Imaginé en deux temps séparés d’un entracte, l’Othello de Sivadier se lit presque comme deux pièces indépendantes qui ne seraient liées que par la récurrence de leurs personnages. Le metteur en scène engage une première partie durant laquelle il développe notamment le rôle de Iago, admirablement porté par Nicolas Bouchaud, et y assume une comédie – parfois grinçante – qui vient presque effacer le personnage éponyme de la pièce, pourtant talentueusement interprété par Adama Diop.

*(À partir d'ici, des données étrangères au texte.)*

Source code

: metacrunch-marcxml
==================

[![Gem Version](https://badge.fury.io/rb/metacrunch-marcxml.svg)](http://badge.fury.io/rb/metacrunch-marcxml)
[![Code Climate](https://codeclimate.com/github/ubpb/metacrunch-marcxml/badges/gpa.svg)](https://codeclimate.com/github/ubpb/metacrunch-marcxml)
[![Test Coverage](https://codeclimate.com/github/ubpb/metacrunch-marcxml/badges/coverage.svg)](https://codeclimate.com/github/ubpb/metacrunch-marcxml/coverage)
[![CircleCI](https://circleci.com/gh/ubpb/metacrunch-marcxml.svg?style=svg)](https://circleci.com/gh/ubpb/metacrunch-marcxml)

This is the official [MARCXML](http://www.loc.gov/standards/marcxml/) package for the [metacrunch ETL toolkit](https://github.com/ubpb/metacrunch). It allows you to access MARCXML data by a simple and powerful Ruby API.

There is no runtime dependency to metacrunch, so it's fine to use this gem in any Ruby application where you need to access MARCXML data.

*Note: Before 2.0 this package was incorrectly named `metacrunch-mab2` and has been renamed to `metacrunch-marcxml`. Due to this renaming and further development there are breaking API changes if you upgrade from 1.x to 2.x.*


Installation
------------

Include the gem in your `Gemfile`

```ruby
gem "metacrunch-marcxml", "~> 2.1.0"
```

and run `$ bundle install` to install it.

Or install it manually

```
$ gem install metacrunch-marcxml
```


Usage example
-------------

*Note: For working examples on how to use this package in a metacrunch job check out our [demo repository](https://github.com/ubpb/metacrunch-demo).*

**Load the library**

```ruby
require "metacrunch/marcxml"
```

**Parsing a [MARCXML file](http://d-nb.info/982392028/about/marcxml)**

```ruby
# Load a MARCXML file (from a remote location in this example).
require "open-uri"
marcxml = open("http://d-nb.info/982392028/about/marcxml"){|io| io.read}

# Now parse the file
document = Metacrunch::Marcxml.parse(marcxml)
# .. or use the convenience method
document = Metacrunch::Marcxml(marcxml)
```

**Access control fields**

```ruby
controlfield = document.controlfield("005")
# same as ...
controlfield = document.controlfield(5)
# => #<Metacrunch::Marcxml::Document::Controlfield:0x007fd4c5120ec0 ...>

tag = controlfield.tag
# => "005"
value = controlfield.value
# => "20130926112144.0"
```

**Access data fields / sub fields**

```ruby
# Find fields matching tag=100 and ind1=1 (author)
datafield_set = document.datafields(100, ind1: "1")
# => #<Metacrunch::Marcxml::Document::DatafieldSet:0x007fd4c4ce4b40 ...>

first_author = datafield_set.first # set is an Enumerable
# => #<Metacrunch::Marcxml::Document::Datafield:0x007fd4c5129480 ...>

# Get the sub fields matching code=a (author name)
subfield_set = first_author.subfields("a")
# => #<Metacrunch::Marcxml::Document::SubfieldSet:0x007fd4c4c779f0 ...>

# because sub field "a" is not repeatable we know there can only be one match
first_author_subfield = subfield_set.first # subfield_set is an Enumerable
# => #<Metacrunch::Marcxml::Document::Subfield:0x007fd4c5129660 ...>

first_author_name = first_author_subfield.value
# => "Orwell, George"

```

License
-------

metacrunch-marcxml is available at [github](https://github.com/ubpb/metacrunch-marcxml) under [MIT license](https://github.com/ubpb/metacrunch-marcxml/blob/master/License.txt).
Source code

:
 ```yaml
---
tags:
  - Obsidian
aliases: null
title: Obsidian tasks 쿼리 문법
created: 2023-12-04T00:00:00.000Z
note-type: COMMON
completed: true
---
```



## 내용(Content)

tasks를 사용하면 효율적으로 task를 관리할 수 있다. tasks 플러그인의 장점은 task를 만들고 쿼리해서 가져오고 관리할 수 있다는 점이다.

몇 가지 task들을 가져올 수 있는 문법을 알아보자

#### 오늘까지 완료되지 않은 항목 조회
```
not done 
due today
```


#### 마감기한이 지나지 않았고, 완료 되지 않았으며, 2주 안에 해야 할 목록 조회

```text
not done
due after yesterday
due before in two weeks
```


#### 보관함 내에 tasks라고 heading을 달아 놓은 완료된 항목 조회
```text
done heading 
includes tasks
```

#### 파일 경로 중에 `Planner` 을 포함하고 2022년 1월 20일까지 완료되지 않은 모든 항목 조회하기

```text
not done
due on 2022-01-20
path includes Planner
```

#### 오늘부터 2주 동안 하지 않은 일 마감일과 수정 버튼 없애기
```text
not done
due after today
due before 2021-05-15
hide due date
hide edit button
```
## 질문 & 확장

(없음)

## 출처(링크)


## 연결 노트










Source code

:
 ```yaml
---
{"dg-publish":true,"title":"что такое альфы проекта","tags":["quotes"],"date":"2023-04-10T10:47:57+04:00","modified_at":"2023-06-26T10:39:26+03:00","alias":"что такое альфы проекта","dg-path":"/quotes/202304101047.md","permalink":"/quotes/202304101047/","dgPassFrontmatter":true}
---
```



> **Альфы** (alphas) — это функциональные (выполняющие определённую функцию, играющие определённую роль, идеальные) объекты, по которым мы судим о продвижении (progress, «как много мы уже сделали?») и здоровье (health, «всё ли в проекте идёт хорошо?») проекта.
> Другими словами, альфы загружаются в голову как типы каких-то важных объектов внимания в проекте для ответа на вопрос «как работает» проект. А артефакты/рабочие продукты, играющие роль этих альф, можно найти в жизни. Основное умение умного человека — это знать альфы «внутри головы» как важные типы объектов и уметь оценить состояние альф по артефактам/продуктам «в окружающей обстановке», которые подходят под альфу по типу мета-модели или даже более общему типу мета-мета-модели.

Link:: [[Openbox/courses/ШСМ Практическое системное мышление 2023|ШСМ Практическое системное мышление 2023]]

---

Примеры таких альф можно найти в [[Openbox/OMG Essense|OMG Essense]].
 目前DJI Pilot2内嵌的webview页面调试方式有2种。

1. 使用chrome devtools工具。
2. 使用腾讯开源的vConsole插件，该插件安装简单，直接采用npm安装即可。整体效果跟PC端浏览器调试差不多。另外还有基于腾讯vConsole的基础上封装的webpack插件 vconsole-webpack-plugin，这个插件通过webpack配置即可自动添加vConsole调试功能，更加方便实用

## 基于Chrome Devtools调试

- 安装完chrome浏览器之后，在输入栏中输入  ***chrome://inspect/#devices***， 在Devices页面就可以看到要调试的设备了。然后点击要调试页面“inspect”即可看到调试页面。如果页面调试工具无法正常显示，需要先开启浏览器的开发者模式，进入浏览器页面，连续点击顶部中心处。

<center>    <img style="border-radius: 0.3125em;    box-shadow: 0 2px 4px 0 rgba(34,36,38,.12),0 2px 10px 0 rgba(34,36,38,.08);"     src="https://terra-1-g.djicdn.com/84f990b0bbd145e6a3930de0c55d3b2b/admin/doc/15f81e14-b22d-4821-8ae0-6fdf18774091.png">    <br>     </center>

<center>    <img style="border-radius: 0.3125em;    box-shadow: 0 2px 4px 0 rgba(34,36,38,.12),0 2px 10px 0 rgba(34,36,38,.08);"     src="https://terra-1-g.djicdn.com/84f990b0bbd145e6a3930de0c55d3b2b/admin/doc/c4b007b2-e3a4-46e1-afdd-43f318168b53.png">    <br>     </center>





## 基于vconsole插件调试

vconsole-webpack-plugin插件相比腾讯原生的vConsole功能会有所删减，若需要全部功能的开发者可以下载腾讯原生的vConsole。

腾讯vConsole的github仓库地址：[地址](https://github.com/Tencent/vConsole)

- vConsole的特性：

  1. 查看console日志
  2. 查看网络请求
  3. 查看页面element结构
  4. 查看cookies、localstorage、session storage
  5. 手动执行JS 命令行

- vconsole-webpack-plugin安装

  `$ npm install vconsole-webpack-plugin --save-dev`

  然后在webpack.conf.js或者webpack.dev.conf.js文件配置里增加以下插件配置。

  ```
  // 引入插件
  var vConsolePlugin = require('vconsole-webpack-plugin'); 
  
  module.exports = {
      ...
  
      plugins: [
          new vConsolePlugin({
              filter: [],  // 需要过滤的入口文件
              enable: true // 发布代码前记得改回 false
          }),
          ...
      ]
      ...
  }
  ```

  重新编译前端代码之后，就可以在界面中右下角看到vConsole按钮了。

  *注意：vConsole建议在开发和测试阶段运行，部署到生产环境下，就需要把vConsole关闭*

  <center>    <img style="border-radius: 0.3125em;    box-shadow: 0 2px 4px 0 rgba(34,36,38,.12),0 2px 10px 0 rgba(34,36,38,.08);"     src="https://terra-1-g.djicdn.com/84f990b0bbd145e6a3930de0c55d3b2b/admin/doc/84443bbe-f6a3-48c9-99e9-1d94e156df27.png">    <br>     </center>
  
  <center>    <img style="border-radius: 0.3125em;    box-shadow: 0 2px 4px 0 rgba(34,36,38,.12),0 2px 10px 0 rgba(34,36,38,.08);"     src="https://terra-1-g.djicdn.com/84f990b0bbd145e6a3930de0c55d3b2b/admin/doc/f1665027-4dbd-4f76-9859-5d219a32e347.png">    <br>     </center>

Devenu l’épicentre de l’attention du public aussi bien que de l’intrigue, Iago se dévoile peu à peu dans toute son (in)humanité. Jouant des références anachroniques à la pop culture, il prend par suggestion les traits d’un Joker chantant Queen. Il s’autorise ainsi à tout tourner en dérision, ou presque, gommant par là même une dimension de l’ordre des pièces-monde qui caractérisent l’essentiel de l’œuvre de Shakespeare.

Certes, la comédie ainsi mise sur le devant de la scène et assumée avec autant d’énergie nous donne à voir une nouvelle lecture d’Othello. Elle a le mérite de maintenir un certain régime d’attention durant les deux heures qui précèdent l’entracte, en dépit de son rythme qui s’essouffle malgré tout à mesure que la surprise fait place à l’attendu. Mais elle dissimule en arrière-plan une dimension plus profonde, qui ne finit par se révéler que dans un second temps.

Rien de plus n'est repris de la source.